Other patterns involve variation of vowel sounds, as in tick-tock, clickety-clack, pitter-patter, and flip-flop. In many languages there seems to be a correlation between the type of vowel and the strength of the sound or action it represents. People are likely to agree that a tock is stronger than a tick, a clank than a clink, a clop than a clip. More subtly, they might distinguish a clang from a clank, which is defined by OED as “A sharp, abrupt sound, as of heavy pieces of metal (e.g. links of a heavy chain) struck together; differing from clang in ending abruptly with the effect of a knock”.
Attention to echoic words has led to some strange and now largely discredited theories of the origins of language, mainly in the nineteenth century, such as the bow-wow theory (language arose from attempts to imitate animals), the pooh-pooh theory (it arose from interjections, such as cries of pain or anger), and, used ironically, the yoho theory (also interjections, but specifically those of sailors).

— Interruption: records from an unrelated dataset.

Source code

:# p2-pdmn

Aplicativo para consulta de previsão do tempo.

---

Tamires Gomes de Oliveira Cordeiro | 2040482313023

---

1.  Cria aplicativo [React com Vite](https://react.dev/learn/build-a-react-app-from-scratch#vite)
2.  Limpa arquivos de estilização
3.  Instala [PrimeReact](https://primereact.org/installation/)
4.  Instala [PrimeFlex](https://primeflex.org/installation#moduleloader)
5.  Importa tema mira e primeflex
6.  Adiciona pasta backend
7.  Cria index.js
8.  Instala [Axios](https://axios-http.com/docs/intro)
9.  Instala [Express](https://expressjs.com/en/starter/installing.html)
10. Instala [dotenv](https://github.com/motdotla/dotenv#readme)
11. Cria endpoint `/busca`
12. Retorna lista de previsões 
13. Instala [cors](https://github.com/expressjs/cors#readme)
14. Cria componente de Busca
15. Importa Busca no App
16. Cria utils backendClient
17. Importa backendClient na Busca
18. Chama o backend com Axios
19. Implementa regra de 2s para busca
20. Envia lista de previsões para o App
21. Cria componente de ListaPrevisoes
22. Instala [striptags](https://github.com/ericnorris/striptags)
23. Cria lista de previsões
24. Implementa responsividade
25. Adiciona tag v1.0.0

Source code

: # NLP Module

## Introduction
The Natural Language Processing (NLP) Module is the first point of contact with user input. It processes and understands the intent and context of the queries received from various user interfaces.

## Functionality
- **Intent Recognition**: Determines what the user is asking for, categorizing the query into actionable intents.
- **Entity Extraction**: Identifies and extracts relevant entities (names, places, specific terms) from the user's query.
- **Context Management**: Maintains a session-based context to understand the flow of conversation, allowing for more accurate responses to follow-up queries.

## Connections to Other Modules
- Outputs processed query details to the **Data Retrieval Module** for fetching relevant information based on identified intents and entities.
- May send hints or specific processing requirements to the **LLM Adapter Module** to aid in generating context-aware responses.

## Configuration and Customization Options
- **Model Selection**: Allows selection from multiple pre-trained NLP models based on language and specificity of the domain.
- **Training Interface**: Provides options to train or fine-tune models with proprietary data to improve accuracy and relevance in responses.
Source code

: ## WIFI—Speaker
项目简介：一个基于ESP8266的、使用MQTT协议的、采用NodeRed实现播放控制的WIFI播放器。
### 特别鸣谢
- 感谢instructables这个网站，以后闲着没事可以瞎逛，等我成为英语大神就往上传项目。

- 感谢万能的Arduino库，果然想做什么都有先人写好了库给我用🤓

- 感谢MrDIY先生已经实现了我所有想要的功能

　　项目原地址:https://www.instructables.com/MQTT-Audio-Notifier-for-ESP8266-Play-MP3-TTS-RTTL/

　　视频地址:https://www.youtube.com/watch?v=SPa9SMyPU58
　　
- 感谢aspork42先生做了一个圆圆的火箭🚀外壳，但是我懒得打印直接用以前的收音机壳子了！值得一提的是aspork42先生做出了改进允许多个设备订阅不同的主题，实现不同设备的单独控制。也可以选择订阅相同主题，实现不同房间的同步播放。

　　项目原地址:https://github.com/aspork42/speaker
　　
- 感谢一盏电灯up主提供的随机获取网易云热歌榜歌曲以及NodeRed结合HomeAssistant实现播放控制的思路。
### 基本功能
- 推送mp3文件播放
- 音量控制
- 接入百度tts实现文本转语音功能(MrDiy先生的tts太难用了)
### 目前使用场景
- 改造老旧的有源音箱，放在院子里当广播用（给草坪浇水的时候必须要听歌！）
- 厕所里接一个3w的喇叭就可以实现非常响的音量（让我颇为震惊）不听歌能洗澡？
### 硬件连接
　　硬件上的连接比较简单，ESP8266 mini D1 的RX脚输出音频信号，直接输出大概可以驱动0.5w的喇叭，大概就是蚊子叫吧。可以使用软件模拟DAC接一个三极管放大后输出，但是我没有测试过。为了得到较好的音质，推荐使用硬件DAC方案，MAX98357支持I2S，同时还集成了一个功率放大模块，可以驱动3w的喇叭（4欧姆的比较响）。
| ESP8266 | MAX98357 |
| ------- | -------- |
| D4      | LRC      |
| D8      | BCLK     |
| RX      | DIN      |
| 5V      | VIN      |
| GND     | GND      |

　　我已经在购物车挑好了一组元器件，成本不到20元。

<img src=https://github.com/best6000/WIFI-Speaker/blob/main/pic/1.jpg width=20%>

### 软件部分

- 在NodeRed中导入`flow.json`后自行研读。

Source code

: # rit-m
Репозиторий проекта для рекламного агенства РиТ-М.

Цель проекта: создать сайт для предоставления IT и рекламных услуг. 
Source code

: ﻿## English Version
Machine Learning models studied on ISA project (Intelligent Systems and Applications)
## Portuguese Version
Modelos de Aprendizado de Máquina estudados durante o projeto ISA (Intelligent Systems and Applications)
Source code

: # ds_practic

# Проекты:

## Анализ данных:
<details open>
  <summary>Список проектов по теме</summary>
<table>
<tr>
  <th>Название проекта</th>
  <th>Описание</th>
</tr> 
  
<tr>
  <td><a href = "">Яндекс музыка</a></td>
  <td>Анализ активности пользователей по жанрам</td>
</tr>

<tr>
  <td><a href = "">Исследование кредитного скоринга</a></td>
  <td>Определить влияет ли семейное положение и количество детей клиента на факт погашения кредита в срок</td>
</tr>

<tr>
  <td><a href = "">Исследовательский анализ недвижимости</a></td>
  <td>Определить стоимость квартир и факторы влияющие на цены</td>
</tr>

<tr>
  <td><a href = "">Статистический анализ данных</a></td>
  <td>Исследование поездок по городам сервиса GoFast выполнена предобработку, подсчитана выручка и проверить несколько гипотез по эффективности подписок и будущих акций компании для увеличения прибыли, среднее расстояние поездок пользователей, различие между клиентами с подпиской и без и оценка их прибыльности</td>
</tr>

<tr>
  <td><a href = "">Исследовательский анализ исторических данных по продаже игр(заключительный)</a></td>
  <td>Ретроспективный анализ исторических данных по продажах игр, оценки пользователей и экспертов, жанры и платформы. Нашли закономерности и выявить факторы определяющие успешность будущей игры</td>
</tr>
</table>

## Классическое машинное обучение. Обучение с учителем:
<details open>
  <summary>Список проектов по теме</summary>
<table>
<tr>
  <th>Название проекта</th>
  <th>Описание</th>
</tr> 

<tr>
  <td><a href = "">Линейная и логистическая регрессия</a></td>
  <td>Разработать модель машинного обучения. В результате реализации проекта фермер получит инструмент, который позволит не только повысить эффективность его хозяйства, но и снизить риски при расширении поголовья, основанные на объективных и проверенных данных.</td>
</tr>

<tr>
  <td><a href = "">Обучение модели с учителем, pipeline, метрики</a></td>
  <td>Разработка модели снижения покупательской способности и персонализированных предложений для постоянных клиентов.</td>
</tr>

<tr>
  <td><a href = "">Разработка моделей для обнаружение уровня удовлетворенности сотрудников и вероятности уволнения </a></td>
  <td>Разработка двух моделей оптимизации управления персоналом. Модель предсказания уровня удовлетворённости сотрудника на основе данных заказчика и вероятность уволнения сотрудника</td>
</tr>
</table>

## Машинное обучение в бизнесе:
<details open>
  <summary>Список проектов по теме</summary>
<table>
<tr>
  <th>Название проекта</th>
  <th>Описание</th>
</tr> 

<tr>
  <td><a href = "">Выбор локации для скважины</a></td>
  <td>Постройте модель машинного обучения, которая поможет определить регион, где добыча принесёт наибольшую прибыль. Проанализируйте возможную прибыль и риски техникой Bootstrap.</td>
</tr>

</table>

Somewhat more respectable are the ta-ta theory, suggesting that we used our vocal organs to mimic bodily gestures, and the sing-song theory, whereby chanting is thought to precede speech.
Sometimes there is a correlation between sounds and certain features of the landscape. HTOED section 1, for example, contains a remarkable number of words denoting bogs and boggy places, reflecting conditions in England in earlier times. For a wet, miry place, these include slough, slop, slonk, sloth, slack, and many others beginning with sl-.
This particular correlation between sound and meaning also moves metaphorically from the material to the abstract world. Many words beginning with sl- and denoting wet, sticky substances also have connotations of unpleasantness or even dishonesty, as in slick, slimy, slippery, slithery, sloppy, slavering …(though it has to be admitted that many more do not). Such links can even help people to guess the meanings of unknown or nonsense words. When faced with slithy in Lewis Carroll’s poem Jabberwocky, they will often associate it with the kinds of words described above:
‘Twas brillig, and the slithy toves
Did gyre and gimble in the wabe
A ‘slithy tove’ sounds to many people like a rather unpleasant creature!
It is unlikely that we will ever know the answers to questions about the origins of language. It could be argued that, if words imitate nature, they ought to occur across languages. OED etymologies often reveal such similarities, especially in languages which are historically related, but differences are also striking. Over the centuries, the sound of a dog’s bark has been variously represented as yaff, bow-wow, wuff, yamph, and yaffle, and that is only in English; other languages may have different representations. Nevertheless, examination of HTOED data certainly suggests the importance of sound in the meanings of individual words.